- Task to carry out: Write out each line from the data below that includes the word "open".
+++ Source information
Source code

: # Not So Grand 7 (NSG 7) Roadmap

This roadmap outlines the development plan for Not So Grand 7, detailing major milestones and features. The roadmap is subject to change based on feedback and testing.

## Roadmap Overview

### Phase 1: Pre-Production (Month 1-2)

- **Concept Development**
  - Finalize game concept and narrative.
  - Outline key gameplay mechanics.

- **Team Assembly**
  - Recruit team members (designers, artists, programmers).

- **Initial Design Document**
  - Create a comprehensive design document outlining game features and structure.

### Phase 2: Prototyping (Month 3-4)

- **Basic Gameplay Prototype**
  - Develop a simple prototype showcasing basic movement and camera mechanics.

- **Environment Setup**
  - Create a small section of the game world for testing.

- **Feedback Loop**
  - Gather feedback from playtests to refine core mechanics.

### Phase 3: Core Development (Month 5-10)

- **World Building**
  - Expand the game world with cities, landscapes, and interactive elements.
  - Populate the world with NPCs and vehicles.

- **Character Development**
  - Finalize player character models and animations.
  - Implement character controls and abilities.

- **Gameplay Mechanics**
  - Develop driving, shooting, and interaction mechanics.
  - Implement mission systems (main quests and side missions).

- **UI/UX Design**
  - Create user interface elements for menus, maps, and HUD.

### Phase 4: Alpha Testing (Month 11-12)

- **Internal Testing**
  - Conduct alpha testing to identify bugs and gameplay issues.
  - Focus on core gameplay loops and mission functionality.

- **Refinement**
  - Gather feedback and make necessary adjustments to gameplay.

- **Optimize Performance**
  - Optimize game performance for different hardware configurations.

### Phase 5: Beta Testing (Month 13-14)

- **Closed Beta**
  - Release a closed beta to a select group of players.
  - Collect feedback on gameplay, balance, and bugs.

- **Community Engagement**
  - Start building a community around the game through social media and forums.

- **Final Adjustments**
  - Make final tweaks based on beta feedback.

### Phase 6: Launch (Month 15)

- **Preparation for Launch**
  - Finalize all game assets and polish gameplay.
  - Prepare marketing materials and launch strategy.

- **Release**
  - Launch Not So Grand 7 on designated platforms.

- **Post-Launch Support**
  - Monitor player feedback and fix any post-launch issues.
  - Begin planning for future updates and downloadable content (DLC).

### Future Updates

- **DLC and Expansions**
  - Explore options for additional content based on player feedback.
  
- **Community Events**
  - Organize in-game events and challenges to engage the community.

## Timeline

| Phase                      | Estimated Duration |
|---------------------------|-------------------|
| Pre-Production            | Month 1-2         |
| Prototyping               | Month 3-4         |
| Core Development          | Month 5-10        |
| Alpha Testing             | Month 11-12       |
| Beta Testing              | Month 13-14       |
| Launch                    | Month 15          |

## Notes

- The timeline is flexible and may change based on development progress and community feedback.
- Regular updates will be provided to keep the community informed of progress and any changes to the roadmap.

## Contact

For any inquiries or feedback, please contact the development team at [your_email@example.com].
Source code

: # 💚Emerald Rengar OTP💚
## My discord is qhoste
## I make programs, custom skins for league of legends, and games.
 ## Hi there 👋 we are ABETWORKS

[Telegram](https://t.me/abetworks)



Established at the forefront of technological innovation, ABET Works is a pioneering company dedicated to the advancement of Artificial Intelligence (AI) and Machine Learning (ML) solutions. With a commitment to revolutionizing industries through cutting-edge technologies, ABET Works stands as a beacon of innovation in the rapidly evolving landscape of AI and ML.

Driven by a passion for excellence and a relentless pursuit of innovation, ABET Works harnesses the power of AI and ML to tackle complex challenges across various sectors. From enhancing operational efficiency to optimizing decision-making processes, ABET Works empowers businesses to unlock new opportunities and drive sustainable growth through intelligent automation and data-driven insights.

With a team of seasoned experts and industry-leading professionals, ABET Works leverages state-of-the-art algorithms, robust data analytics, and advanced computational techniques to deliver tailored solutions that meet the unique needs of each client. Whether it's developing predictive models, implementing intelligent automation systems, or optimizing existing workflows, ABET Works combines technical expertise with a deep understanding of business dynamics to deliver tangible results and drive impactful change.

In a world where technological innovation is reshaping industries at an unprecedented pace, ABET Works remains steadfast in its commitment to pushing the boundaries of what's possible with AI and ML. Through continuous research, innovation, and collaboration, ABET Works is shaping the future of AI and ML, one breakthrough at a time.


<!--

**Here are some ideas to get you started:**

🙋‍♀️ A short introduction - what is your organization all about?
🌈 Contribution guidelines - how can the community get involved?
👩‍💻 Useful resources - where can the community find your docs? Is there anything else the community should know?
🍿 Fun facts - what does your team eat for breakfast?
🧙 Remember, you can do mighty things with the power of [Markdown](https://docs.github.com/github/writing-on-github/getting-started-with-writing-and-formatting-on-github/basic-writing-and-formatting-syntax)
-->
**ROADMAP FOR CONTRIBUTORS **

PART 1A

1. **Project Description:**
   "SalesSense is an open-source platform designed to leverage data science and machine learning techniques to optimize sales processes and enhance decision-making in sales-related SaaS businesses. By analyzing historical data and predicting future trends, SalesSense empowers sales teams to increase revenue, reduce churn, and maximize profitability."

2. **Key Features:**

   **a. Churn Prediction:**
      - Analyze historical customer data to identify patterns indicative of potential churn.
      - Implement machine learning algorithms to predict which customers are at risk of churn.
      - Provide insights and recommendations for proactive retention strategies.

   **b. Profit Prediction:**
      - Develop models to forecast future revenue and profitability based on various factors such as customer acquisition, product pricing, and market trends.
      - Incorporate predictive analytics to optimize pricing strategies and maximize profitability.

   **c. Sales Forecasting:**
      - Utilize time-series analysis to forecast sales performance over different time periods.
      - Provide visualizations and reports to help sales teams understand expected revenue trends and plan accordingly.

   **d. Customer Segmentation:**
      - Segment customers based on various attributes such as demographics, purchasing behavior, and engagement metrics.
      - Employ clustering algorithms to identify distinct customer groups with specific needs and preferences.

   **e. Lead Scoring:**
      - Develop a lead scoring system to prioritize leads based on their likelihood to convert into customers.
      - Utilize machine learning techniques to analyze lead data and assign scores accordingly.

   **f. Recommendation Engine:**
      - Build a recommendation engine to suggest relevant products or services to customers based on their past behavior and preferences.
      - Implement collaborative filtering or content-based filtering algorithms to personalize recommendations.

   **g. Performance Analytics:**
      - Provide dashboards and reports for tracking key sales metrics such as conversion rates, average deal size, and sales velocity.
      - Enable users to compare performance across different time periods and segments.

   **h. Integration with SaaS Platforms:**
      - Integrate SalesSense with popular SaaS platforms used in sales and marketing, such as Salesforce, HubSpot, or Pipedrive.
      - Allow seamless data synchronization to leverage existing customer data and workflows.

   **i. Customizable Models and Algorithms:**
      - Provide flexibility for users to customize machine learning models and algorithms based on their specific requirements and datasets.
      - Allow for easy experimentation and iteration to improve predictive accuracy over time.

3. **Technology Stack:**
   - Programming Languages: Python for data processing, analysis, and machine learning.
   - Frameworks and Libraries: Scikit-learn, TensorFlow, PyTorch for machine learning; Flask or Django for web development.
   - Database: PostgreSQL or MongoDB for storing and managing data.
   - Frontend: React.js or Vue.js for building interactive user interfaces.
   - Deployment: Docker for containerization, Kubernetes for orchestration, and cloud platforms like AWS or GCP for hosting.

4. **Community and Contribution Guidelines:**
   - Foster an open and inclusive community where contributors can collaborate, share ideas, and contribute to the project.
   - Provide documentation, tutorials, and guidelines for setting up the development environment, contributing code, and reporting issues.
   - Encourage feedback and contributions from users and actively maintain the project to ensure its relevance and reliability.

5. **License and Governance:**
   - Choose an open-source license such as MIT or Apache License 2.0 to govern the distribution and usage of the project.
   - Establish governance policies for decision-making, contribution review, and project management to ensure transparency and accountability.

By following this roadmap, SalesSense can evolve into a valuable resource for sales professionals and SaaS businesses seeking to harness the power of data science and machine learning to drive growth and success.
++++++
- Written solution:
   "SalesSense is an open-source platform designed to leverage data science and machine learning techniques to optimize sales processes and enhance decision-making in sales-related SaaS businesses. By analyzing historical data and predicting future trends, SalesSense empowers sales teams to increase revenue, reduce churn, and maximize profitability."
   - Foster an open and inclusive community where contributors can collaborate, share ideas, and contribute to the project.
   - Choose an open-source license such as MIT or Apache License 2.0 to govern the distribution and usage of the project.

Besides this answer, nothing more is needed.